• [Task description]: Your answer should be the number of lines in the listing that hold the string "true", with no other words.

• [Supplied data]:
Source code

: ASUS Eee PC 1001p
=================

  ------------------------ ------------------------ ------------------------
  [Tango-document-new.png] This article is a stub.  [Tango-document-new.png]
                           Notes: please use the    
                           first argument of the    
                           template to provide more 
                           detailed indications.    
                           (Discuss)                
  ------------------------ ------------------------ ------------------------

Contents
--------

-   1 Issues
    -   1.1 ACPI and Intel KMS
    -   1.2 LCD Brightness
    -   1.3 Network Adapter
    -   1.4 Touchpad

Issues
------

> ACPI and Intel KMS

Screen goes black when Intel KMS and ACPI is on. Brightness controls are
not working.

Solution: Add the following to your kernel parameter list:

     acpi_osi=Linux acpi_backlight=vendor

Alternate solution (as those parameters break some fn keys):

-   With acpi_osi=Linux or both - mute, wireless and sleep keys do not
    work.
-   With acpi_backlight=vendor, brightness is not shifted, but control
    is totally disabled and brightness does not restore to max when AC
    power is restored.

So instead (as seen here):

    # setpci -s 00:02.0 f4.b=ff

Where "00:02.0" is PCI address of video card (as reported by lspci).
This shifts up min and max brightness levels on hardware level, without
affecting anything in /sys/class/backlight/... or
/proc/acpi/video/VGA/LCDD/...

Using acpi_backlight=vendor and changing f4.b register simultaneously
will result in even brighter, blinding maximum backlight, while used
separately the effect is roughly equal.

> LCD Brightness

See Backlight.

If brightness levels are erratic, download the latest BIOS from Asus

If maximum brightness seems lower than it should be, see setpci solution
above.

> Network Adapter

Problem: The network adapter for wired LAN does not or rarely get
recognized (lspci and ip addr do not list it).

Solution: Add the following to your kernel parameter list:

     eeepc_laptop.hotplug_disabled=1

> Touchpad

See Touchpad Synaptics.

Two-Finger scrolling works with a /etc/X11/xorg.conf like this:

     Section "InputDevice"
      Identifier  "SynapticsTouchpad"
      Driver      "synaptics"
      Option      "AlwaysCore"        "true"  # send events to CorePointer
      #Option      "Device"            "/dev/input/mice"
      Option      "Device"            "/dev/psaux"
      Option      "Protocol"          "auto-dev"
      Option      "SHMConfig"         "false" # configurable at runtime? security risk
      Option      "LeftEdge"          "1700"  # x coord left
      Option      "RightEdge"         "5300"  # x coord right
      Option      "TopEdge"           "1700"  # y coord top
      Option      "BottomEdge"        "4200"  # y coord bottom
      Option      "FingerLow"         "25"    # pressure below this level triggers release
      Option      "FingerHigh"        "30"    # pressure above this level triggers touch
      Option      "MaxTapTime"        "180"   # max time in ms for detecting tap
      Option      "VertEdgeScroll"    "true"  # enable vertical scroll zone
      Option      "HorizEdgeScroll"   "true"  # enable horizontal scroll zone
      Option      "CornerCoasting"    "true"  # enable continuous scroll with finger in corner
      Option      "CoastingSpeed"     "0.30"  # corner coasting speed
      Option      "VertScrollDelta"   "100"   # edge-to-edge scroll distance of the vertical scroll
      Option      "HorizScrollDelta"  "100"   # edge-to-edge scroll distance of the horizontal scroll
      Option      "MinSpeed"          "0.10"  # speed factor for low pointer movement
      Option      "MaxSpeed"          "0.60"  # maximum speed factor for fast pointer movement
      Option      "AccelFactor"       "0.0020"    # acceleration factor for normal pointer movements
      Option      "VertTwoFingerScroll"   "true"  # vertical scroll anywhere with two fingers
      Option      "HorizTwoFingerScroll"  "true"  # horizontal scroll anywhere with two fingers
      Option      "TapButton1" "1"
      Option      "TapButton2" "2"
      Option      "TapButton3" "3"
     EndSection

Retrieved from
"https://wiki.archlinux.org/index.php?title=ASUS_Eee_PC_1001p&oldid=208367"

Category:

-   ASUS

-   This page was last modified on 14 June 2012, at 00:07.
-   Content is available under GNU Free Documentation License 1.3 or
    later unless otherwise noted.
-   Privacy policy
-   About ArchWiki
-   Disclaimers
* * *
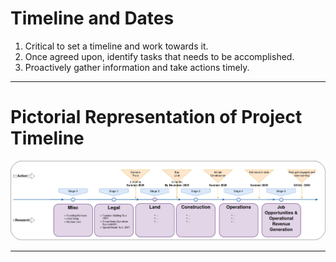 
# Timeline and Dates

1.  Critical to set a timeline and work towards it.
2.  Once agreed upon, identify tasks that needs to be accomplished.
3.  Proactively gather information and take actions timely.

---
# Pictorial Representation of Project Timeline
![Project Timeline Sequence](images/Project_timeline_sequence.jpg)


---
--
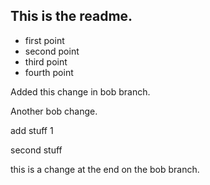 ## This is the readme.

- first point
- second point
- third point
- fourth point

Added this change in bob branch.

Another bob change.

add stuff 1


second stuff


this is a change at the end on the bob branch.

• [Your response]: 6